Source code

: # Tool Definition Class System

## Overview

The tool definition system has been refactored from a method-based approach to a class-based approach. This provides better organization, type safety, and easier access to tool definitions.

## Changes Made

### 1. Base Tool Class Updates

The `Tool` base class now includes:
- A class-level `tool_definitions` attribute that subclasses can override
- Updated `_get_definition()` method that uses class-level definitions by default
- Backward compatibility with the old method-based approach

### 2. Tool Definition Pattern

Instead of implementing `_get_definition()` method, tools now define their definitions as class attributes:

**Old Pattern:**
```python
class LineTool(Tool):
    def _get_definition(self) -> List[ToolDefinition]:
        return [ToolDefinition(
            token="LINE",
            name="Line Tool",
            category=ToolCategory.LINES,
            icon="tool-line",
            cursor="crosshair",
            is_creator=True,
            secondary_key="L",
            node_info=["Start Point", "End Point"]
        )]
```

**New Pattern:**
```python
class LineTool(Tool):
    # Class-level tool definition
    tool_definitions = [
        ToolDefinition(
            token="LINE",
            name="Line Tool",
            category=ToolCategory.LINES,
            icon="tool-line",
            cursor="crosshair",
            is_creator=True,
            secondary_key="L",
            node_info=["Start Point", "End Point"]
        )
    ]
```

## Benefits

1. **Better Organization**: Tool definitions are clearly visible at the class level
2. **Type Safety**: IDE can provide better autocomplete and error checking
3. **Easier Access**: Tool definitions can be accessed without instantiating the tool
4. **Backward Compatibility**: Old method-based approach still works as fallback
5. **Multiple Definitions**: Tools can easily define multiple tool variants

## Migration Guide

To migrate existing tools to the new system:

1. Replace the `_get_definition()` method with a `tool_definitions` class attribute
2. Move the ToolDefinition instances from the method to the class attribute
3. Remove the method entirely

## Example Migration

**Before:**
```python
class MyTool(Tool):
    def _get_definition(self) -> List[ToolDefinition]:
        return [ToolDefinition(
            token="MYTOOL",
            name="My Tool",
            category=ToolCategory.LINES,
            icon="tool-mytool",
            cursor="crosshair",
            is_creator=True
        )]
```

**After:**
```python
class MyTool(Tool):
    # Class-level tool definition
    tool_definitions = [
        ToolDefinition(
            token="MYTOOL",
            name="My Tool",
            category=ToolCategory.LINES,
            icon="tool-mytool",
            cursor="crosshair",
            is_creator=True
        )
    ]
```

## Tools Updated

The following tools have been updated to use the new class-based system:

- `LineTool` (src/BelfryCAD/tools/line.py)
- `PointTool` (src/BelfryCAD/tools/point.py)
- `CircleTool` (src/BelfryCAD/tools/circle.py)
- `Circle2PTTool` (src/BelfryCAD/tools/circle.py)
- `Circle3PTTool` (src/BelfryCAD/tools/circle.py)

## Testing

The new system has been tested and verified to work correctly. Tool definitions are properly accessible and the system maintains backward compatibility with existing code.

===============

WHAT IS BEING ASKED: Word for word, reproduce the listing above from its start up to and including the line that has "2. **Type Safety**: IDE". Give only those lines.

ANSWER SECTION:
Source code

: # Tool Definition Class System

## Overview

The tool definition system has been refactored from a method-based approach to a class-based approach. This provides better organization, type safety, and easier access to tool definitions.

## Changes Made

### 1. Base Tool Class Updates

The `Tool` base class now includes:
- A class-level `tool_definitions` attribute that subclasses can override
- Updated `_get_definition()` method that uses class-level definitions by default
- Backward compatibility with the old method-based approach

### 2. Tool Definition Pattern

Instead of implementing `_get_definition()` method, tools now define their definitions as class attributes:

**Old Pattern:**
```python
class LineTool(Tool):
    def _get_definition(self) -> List[ToolDefinition]:
        return [ToolDefinition(
            token="LINE",
            name="Line Tool",
            category=ToolCategory.LINES,
            icon="tool-line",
            cursor="crosshair",
            is_creator=True,
            secondary_key="L",
            node_info=["Start Point", "End Point"]
        )]
```

**New Pattern:**
```python
class LineTool(Tool):
    # Class-level tool definition
    tool_definitions = [
        ToolDefinition(
            token="LINE",
            name="Line Tool",
            category=ToolCategory.LINES,
            icon="tool-line",
            cursor="crosshair",
            is_creator=True,
            secondary_key="L",
            node_info=["Start Point", "End Point"]
        )
    ]
```

## Benefits

1. **Better Organization**: Tool definitions are clearly visible at the class level
2. **Type Safety**: IDE can provide better autocomplete and error checking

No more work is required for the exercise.